Was ist eine gute Newsletter Öffnungsrate? Und warum die Frage keinen Sinn macht!

Immer wieder die Frage danach, was gute Newsletter Öffnungsraten sind. Und sicherlich könnte man auch EINE Antwort geben. Newsletter2go.de weißt die durschnittliche Öffnungsrate für 2015 mit 24,25% aus. Also ist alles darüber gut und andersrum? Meiner Meinung nach nicht!

Warum stellt man sich überhaupt die Frage?

Wenn es um Optimierung der Öffnungsrate geht, optimiert man primär Betreffzeile, Versandzeitpunkt und ggf. den Absender (falls man diesen denn überhaupt variieren möchte). Man kann auch verschiedene Kundensegmente bilden und diese dann wiederum mit extra Betreffzeilen, Zeitpunkten…. bespielen! Aber lässt eine Öffnungsrate von 25% auf einen guten Versandzeitpunkt schließen? Eine von 50%? Eine von 80%? Nein!

Warum nicht?

Jeder Newsletter ist unterschiedlich. Jede Branche ist unterschiedlich. Der wichtigste Faktor für die Öffnungsrate ist, an wen der Newsletter verschickt wird. Tendenziell haben neue Newsletter-Verteiler eine höhere Öffnungsrate. Das Interesse am Newsletter ist dann am höchsten, wenn der Kunde sich für den Newsletter anmeldet. Verteiler die mehrere Jahre alt sind, haben oft Adressaten die mittlerweile kein Interesse mehr am Produkt haben oder den E-Mail Account gar nicht mehr nutzen. Deshalb wird, auch bei relevantem Content, die Öffnungsrate über die Jahre eher abnehmen. Es sei denn man bereinigt/ segmentiert (verkleinert) seinen Verteiler.

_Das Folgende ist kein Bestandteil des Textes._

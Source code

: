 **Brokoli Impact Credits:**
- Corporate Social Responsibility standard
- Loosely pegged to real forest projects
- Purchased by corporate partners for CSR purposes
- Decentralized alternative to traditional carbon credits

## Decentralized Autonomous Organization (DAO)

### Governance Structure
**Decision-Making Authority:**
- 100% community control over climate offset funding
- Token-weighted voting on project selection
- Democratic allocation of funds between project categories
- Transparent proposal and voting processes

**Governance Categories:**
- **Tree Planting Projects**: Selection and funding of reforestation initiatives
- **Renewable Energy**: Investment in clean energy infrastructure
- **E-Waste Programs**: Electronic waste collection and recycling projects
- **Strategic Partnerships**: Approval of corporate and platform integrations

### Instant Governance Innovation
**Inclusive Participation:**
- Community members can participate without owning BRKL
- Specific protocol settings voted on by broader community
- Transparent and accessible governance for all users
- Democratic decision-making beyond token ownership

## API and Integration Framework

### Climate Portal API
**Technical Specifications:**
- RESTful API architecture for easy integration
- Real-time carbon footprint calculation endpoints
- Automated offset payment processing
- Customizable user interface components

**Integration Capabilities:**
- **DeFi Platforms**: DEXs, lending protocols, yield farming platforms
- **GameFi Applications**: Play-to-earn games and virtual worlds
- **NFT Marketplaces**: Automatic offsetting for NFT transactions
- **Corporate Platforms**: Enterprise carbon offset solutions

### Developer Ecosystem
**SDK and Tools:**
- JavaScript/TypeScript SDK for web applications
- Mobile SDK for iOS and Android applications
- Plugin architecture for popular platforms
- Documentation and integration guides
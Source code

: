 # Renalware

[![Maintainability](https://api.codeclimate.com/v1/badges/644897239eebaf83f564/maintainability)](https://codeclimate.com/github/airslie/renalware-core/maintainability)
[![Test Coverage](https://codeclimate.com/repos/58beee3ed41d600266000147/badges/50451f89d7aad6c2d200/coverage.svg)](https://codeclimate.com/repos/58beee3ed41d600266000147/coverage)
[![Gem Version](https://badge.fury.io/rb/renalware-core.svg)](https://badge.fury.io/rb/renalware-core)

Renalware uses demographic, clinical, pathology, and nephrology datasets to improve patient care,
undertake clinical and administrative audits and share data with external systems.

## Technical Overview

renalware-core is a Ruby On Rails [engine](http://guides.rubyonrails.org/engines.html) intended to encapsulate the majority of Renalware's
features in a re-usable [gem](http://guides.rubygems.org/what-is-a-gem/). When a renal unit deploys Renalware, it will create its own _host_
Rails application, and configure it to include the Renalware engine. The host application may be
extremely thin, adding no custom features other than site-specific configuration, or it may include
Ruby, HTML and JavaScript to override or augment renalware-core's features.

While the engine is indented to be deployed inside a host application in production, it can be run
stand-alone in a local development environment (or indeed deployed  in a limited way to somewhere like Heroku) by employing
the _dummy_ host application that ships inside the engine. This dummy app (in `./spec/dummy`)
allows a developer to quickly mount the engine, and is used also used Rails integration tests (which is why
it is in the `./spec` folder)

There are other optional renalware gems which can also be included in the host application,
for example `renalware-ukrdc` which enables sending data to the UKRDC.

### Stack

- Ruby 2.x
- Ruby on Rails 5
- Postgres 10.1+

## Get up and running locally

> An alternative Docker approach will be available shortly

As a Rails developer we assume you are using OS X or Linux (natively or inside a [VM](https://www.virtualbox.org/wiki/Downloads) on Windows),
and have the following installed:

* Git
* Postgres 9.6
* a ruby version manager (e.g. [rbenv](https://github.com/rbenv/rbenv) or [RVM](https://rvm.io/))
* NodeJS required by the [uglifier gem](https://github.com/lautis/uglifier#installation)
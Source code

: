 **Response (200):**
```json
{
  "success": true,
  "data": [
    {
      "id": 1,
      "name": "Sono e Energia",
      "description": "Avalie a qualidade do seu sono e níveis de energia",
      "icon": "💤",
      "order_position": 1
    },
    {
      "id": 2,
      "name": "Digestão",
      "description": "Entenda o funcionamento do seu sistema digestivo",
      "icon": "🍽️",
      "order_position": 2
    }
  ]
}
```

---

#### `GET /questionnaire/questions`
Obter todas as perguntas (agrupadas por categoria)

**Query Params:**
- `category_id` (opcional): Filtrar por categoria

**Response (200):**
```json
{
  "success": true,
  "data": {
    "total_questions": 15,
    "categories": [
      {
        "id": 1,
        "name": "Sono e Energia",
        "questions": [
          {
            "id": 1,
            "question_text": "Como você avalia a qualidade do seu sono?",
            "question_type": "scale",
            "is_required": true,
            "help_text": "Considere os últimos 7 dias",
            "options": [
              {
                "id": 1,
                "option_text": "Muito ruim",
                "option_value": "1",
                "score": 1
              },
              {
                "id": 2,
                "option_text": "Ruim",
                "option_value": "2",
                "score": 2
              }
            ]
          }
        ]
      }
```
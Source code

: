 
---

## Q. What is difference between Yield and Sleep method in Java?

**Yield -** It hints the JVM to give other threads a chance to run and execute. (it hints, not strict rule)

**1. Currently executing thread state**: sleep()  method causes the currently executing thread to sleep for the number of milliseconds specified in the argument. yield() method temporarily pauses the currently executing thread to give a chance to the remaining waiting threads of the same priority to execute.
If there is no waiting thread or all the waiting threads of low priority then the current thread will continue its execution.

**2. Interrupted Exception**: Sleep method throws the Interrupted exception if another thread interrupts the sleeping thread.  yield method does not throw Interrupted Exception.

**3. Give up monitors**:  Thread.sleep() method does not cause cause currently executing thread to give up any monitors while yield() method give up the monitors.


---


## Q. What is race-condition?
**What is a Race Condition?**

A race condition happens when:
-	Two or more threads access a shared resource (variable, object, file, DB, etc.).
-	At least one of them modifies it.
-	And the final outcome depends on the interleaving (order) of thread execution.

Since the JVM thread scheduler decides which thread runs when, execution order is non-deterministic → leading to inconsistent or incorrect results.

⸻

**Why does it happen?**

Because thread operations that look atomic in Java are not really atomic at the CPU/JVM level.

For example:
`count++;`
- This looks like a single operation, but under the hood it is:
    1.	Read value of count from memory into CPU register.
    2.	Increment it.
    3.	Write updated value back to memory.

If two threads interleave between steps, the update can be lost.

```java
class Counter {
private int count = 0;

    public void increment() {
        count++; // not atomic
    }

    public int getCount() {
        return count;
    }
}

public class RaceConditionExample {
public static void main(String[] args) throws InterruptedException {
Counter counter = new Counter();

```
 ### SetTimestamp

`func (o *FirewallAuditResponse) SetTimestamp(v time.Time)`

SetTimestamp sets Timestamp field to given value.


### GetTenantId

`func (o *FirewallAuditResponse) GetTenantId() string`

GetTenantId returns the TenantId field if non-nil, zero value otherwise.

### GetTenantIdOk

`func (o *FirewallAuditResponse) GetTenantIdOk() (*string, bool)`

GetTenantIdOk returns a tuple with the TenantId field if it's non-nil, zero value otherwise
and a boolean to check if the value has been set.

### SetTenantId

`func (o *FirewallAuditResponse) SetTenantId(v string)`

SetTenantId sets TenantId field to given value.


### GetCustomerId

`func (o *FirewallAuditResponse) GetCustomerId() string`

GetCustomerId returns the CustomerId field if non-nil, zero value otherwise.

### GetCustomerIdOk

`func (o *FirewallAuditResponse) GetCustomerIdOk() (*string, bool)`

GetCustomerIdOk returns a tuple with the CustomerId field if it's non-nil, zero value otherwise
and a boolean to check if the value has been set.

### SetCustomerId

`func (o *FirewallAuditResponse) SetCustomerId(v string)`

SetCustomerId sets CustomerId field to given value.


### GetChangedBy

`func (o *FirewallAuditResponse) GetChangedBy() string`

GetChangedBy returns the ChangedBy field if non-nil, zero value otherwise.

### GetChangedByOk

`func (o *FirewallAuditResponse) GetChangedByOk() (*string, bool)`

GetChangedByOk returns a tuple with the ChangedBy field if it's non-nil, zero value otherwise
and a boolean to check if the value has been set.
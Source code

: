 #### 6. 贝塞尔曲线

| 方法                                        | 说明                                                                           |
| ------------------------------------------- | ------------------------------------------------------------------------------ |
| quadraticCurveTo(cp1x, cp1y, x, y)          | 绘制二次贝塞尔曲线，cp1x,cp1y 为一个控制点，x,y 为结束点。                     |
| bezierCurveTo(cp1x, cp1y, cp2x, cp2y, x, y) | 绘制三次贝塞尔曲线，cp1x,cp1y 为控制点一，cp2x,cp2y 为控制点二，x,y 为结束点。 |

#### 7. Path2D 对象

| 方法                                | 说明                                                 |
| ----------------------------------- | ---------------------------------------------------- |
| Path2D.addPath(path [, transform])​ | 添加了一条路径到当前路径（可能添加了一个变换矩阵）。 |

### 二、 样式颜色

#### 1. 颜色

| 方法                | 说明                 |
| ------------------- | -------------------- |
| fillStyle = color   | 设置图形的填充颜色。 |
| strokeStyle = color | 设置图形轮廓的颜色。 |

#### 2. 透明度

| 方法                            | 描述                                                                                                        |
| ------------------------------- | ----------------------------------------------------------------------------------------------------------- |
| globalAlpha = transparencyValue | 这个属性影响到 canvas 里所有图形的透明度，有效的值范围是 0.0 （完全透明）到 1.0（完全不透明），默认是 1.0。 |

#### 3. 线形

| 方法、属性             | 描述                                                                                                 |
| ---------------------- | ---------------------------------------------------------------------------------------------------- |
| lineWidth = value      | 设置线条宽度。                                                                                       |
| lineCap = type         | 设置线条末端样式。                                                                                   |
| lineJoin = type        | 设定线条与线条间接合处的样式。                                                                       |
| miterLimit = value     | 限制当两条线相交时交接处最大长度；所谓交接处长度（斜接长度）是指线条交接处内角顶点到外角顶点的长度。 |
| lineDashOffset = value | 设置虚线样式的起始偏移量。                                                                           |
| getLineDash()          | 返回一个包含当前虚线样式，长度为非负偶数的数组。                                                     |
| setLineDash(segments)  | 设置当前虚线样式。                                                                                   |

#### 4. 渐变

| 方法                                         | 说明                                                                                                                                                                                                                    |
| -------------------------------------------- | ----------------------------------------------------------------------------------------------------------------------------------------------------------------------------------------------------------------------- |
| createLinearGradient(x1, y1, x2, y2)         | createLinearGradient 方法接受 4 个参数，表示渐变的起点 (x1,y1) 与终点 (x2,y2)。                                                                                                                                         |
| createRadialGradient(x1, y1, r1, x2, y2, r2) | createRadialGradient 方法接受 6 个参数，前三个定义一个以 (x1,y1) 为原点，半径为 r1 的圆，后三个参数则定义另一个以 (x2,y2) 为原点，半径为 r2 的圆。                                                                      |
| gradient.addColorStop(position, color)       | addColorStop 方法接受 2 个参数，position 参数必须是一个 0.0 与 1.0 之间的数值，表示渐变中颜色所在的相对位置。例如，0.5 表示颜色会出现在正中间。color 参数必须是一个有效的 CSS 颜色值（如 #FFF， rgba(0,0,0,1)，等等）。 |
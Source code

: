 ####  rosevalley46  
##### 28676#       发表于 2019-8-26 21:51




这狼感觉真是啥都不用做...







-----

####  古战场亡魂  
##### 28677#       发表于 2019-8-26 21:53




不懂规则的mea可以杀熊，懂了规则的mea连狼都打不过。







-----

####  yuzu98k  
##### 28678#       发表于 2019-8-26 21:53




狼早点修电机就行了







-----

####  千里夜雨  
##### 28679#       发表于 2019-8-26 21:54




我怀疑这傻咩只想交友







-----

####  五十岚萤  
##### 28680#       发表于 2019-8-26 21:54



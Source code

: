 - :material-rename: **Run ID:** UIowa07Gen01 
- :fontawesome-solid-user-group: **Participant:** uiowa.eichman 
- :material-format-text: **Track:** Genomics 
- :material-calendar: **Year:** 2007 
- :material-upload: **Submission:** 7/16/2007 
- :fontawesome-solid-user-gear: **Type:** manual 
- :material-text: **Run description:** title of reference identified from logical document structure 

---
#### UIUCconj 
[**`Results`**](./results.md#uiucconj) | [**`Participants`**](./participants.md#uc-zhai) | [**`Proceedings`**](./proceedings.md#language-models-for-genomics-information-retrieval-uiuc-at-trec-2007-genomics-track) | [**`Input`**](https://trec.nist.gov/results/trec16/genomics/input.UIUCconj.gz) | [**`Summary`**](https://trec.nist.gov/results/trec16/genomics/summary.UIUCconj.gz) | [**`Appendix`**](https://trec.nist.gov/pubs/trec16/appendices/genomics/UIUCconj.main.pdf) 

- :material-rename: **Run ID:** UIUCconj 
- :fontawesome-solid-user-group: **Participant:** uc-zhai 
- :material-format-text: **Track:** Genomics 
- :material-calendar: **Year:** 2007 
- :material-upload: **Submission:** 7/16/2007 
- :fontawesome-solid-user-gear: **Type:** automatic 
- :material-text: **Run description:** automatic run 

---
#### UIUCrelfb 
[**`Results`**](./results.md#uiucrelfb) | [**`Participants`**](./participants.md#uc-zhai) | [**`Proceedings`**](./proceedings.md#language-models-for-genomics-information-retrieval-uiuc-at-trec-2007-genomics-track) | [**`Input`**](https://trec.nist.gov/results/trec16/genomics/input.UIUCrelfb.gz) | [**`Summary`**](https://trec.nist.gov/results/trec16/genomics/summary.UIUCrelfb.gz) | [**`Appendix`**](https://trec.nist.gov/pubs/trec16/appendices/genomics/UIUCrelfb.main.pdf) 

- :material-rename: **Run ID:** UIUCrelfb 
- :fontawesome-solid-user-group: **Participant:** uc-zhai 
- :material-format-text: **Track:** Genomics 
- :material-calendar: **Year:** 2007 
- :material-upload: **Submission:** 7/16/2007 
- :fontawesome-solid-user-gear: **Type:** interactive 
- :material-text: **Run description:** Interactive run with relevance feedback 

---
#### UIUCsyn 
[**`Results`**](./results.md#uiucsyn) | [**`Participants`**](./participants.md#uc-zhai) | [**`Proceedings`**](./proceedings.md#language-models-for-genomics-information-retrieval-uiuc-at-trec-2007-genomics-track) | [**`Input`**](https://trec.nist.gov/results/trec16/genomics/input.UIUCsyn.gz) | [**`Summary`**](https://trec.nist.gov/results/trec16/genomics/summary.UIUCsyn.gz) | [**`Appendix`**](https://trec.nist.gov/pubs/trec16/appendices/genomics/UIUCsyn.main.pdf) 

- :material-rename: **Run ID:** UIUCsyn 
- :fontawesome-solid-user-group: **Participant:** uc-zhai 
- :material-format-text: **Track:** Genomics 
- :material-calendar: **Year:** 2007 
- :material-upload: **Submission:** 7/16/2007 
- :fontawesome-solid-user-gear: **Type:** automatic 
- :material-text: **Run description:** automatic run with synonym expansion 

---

Zwischenfazit: Ein alter Verteiler in dem der Großteil der Leute schon länger keinen Newsletter mehr geöffnet hat, wird auch bei optimalem Versandzeitpunkt + Betreff nicht reagieren!

Besonders wichtig: An wen wird der Newsletter verschickt! Übertreibung machts deutlich.

Beispiel1:

Interner Newsletter der Geschäftsführung an alle Mitarbeiter: Geschätze Öffnungsrate 90%+x! Egal ob die Mail morgens, abends oder am Wochenende versendet wurde. Egal ob im Betreff von „Änderung beim Mittagessen“, „Vorstellung neue Kollegen“, „Schönen Feierabend“ oder „Gehaltserhöhung“ die Rede ist. Die E-Mail wird man lesen.

Beispiel2:

Newsletter eines Onlineshops für Baby-Bedarf, versendet an alle Kunden der letzten 3 Jahre! Öffnungsrate: eher gering! Unabhängig von Betreff oder Versandzeitpunkt. Die Interessen haben sich teilweise gewandelt. Zudem werden einige Mail-Accounts ggf. nicht mehr gecheckt (Neu Mailadresse, Firmenwechsel, verstorben…)

Was machen wir nun?

Zunächst sind wir uns bewusst, dass absolute Öffnungsraten nichts über die Güte von Betreffzeile + Versandzeitpunkt im Vergleich zu anderen Newslettern aussagen. Jeder Vergleich hinkt. Trotzdem empfiehlt es sich an der Öffnungsrate zu arbeiten. Es folgt zeitnah ein Artikel darüber, was die Öffnungsrate nach oben bringen kann. Ob von 6 auf 7% oder von 80 auf 83% ist dabei zweitrangig, solange das Optimum herausgeholt wird. Besten Dank!